- [Try it]
Pull each line containing "attacker" from the data.

*** Data to examine Section Begins ***

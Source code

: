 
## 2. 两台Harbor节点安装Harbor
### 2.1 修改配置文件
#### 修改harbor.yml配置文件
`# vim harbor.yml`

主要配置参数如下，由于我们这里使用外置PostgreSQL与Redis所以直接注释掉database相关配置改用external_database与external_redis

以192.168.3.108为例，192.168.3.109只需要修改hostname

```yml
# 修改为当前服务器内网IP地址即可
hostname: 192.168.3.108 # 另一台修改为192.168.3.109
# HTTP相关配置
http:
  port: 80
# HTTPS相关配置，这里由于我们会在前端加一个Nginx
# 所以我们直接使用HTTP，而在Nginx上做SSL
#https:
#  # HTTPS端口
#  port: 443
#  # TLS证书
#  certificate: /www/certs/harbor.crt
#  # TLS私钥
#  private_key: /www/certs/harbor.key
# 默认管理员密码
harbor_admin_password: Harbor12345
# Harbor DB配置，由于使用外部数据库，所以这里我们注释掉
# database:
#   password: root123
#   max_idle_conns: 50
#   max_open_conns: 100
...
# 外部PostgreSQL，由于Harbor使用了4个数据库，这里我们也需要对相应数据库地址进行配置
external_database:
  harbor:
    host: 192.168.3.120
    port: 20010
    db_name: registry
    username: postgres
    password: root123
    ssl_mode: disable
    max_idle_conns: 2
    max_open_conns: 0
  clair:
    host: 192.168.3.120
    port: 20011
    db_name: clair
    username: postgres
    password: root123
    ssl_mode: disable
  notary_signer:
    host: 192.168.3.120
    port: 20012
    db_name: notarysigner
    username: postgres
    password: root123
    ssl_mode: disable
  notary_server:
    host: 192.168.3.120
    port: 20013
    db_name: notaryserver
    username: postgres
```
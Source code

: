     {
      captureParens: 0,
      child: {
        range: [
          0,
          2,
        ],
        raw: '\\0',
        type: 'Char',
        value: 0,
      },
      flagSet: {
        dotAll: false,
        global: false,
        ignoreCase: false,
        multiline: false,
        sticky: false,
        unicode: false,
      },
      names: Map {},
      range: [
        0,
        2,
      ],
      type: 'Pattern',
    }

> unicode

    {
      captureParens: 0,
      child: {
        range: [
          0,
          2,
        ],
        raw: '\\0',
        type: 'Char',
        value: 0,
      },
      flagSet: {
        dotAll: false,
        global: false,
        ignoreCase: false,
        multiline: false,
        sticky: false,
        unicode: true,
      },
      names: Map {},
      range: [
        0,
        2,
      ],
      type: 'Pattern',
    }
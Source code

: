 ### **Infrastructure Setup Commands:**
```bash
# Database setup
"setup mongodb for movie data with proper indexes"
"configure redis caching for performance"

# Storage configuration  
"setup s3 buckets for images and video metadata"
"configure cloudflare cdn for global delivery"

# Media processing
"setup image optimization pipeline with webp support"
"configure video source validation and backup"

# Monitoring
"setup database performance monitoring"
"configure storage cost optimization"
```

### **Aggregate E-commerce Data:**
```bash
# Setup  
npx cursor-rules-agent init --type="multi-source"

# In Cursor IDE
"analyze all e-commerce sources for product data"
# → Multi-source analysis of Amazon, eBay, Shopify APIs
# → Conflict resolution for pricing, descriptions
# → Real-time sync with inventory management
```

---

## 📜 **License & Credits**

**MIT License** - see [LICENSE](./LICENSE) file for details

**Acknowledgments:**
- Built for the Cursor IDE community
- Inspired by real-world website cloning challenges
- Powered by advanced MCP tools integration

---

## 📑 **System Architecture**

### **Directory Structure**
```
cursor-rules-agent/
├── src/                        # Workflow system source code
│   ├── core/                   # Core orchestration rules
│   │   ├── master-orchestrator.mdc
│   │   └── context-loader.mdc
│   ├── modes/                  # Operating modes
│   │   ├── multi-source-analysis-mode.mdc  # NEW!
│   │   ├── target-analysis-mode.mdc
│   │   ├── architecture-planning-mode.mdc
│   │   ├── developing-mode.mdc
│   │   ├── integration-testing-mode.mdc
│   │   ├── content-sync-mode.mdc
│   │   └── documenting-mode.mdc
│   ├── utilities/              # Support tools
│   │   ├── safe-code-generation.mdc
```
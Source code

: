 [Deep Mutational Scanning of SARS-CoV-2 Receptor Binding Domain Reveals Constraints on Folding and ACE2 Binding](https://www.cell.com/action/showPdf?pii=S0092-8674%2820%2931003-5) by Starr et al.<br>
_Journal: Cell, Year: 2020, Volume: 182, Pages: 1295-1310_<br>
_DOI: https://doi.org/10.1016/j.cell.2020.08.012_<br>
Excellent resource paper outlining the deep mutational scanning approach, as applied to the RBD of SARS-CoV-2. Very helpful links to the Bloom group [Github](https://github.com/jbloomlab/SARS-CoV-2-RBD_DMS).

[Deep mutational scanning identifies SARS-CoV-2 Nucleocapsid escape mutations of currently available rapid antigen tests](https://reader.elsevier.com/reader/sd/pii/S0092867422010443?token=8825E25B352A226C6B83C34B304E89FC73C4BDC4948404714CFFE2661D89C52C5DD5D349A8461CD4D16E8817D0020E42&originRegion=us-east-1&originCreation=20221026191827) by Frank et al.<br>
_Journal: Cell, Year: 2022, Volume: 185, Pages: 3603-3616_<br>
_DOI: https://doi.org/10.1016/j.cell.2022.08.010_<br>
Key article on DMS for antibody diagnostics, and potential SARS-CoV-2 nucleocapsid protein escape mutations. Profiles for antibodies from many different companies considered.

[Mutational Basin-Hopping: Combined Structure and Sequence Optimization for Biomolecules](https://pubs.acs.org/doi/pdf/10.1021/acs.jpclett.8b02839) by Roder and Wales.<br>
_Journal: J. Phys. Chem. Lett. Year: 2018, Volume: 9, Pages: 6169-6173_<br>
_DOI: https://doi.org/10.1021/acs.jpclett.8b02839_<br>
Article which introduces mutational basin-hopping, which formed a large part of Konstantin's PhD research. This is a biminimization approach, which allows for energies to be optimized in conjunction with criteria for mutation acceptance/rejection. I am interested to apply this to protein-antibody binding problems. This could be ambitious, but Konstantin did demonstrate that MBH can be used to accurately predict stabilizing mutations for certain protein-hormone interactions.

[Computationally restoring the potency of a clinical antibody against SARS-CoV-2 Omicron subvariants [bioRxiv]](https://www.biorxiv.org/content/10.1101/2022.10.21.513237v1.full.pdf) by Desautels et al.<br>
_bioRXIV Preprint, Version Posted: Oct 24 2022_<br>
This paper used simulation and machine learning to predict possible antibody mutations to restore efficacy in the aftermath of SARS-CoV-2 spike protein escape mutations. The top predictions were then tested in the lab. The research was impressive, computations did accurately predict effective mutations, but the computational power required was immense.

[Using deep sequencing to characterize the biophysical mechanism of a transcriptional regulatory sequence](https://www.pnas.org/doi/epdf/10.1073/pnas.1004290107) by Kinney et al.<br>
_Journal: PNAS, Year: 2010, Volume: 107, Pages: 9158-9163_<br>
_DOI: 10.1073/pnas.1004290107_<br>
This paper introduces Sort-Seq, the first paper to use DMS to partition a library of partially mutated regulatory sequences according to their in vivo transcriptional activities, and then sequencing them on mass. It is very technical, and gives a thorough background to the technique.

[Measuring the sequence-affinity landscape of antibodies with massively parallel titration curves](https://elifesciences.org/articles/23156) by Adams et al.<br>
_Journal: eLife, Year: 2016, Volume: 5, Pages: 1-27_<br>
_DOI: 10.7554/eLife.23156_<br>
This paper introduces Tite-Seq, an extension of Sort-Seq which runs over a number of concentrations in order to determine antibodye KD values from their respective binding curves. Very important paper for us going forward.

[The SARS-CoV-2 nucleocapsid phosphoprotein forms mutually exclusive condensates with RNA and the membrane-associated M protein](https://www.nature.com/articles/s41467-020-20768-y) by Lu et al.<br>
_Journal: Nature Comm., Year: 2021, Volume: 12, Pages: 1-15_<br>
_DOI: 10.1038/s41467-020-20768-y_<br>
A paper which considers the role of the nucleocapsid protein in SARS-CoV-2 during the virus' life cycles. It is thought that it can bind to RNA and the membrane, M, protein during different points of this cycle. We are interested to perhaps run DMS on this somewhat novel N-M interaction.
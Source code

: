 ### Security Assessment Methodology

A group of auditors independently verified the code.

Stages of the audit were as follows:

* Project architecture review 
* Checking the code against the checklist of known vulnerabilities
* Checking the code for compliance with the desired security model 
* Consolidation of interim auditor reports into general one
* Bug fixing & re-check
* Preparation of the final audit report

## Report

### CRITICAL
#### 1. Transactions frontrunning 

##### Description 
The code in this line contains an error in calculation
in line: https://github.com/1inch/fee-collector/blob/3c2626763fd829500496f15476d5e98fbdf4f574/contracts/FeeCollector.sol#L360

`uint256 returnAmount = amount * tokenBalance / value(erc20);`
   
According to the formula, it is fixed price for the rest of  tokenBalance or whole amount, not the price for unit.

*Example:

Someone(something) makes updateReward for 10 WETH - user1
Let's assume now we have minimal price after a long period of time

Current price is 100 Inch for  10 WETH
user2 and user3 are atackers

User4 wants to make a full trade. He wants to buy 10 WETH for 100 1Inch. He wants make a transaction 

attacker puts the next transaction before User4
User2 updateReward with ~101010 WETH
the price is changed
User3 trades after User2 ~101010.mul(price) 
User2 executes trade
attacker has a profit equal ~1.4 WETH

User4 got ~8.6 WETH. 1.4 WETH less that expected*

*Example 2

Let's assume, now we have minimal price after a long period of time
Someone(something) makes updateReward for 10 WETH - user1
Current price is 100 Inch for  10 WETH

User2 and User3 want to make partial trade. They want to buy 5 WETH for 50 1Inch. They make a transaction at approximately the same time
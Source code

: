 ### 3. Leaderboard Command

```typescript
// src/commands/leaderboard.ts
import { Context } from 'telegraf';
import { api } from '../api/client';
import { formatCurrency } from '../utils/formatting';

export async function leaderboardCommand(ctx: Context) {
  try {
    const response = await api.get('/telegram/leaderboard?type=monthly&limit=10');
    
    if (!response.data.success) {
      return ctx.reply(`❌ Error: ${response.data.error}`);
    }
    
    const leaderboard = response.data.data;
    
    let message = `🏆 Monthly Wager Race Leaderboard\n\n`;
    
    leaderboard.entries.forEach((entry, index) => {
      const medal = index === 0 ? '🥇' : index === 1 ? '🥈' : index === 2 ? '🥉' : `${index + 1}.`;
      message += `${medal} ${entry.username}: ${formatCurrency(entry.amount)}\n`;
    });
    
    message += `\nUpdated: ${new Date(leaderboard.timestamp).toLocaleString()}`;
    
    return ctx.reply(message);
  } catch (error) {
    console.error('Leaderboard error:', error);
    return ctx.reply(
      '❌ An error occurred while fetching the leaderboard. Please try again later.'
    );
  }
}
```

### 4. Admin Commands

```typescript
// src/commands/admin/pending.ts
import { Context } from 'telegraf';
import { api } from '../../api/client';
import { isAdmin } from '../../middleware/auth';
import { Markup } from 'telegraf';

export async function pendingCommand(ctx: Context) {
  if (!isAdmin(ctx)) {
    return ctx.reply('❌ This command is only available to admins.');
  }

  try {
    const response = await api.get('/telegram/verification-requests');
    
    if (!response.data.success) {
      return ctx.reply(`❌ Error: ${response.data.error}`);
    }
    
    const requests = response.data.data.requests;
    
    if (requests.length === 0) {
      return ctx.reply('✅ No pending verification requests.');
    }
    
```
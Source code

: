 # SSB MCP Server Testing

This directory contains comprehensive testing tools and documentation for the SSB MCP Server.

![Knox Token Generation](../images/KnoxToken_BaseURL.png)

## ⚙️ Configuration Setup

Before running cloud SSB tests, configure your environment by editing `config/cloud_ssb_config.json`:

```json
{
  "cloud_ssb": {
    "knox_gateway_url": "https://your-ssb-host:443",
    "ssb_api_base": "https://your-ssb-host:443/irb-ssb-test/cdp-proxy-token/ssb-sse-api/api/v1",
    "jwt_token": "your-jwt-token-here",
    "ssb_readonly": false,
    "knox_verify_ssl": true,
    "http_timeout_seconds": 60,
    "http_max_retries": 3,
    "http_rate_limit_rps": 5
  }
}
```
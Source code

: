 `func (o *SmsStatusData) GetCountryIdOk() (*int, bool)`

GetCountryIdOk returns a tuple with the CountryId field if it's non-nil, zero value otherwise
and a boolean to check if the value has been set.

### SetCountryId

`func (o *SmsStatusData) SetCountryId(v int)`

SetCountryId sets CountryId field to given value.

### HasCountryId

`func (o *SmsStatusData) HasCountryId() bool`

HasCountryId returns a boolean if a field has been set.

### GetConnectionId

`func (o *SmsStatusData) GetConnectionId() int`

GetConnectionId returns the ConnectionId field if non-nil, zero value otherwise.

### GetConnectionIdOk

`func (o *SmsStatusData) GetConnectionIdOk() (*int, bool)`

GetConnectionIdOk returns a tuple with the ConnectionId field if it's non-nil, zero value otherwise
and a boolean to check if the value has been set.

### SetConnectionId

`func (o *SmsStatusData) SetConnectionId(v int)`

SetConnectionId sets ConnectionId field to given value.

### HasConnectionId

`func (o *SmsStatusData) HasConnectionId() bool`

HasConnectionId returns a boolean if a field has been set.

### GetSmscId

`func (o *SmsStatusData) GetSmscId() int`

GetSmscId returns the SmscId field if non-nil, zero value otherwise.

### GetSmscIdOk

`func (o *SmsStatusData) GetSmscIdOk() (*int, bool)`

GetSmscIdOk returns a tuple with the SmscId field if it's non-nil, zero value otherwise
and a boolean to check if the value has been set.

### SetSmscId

*** Data to examine Section Ends ***

- [Response to the task]
attacker puts the next transaction before User4
attacker has a profit equal ~1.4 WETH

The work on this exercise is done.